[Records from a collection]
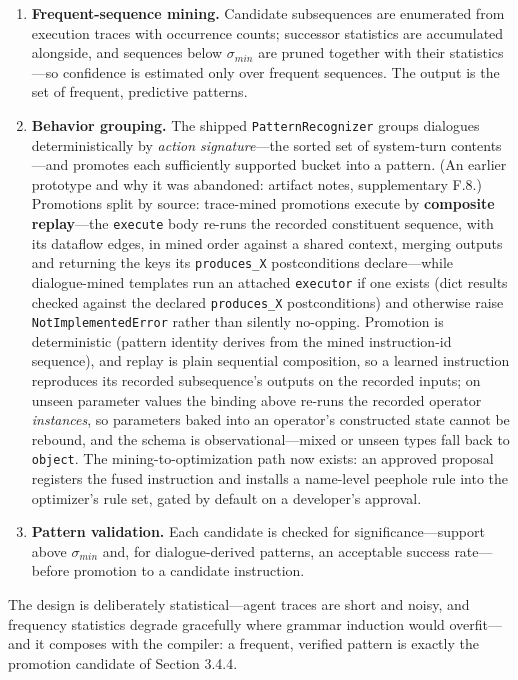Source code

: \documentclass[
  sigconf,
  anonymous]{acmart}
\begin{document}
\begin{enumerate}
\def\labelenumi{\arabic{enumi}.}
\item
  \textbf{Frequent-sequence mining.} Candidate subsequences are
  enumerated from execution traces with occurrence counts; successor
  statistics are accumulated alongside, and sequences below
  \(\sigma_{min}\) are pruned together with their statistics---so
  confidence is estimated only over frequent sequences. The output is
  the set of frequent, predictive patterns.
\item
  \textbf{Behavior grouping.} The shipped \texttt{PatternRecognizer}
  groups dialogues deterministically by \emph{action signature}---the
  sorted set of system-turn contents---and promotes each sufficiently
  supported bucket into a pattern. (An earlier prototype and why it was
  abandoned: artifact notes, supplementary F.8.) Promotions split by
  source: trace-mined promotions execute by \textbf{composite
  replay}---the \texttt{execute} body re-runs the recorded constituent
  sequence, with its dataflow edges, in mined order against a shared
  context, merging outputs and returning the keys its
  \texttt{produces\_X} postconditions declare---while dialogue-mined
  templates run an attached \texttt{executor} if one exists (dict
  results checked against the declared \texttt{produces\_X}
  postconditions) and otherwise raise \texttt{NotImplementedError}
  rather than silently no-opping. Promotion is deterministic (pattern
  identity derives from the mined instruction-id sequence), and replay
  is plain sequential composition, so a learned instruction reproduces
  its recorded subsequence's outputs on the recorded inputs; on unseen
  parameter values the binding above re-runs the recorded operator
  \emph{instances}, so parameters baked into an operator's constructed
  state cannot be rebound, and the schema is observational---mixed or
  unseen types fall back to \texttt{object}. The mining-to-optimization
  path now exists: an approved proposal registers the fused instruction
  and installs a name-level peephole rule into the optimizer's rule set,
  gated by default on a developer's approval.
\item
  \textbf{Pattern validation.} Each candidate is checked for
  significance---support above \(\sigma_{min}\) and, for
  dialogue-derived patterns, an acceptable success rate---before
  promotion to a candidate instruction.
\end{enumerate}

The design is deliberately statistical---agent traces are short and
noisy, and frequency statistics degrade gracefully where grammar
induction would overfit---and it composes with the compiler: a frequent,
verified pattern is exactly the promotion candidate of Section 3.4.4.
\end{document}
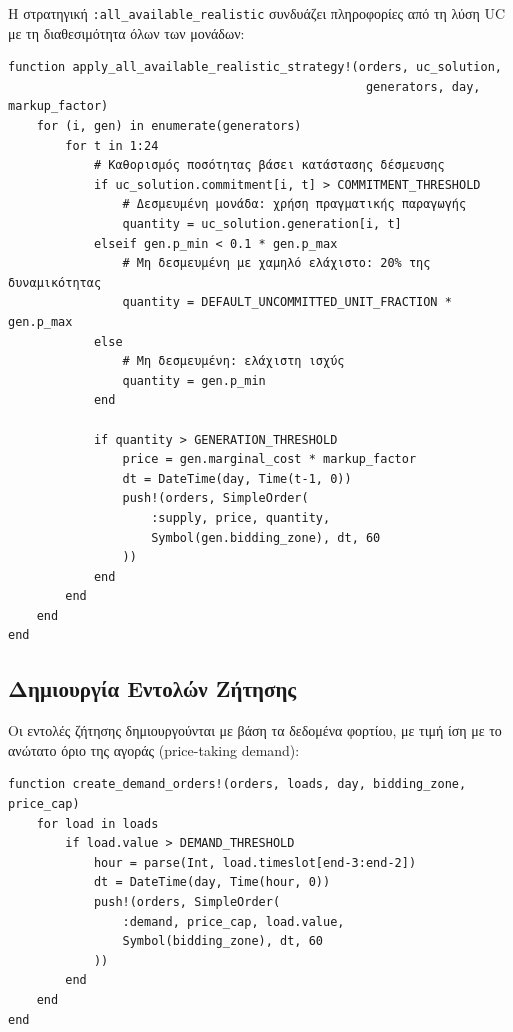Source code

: Η στρατηγική \texttt{:all\_available\_realistic} συνδυάζει πληροφορίες από τη λύση UC με τη διαθεσιμότητα όλων των μονάδων:

\begin{samepage}
\begin{verbatim}
function apply_all_available_realistic_strategy!(orders, uc_solution, 
                                                  generators, day, markup_factor)
    for (i, gen) in enumerate(generators)
        for t in 1:24
            # Καθορισμός ποσότητας βάσει κατάστασης δέσμευσης
            if uc_solution.commitment[i, t] > COMMITMENT_THRESHOLD
                # Δεσμευμένη μονάδα: χρήση πραγματικής παραγωγής
                quantity = uc_solution.generation[i, t]
            elseif gen.p_min < 0.1 * gen.p_max
                # Μη δεσμευμένη με χαμηλό ελάχιστο: 20% της δυναμικότητας
                quantity = DEFAULT_UNCOMMITTED_UNIT_FRACTION * gen.p_max
            else
                # Μη δεσμευμένη: ελάχιστη ισχύς
                quantity = gen.p_min
            end
            
            if quantity > GENERATION_THRESHOLD
                price = gen.marginal_cost * markup_factor
                dt = DateTime(day, Time(t-1, 0))
                push!(orders, SimpleOrder(
                    :supply, price, quantity,
                    Symbol(gen.bidding_zone), dt, 60
                ))
            end
        end
    end
end
\end{verbatim}
\end{samepage}

\subsection{Δημιουργία Εντολών Ζήτησης}
\label{subsec:demand-orders-creation}

Οι εντολές ζήτησης δημιουργούνται με βάση τα δεδομένα φορτίου, με τιμή ίση με το ανώτατο όριο της αγοράς (price-taking demand):

\begin{samepage}
\begin{verbatim}
function create_demand_orders!(orders, loads, day, bidding_zone, price_cap)
    for load in loads
        if load.value > DEMAND_THRESHOLD
            hour = parse(Int, load.timeslot[end-3:end-2])
            dt = DateTime(day, Time(hour, 0))
            push!(orders, SimpleOrder(
                :demand, price_cap, load.value,
                Symbol(bidding_zone), dt, 60
            ))
        end
    end
end
\end{verbatim}
\end{samepage}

| Work request |
Only a number belongs in the answer: the number of lines in the preceding data that hold "checked".

| Exercise result |
2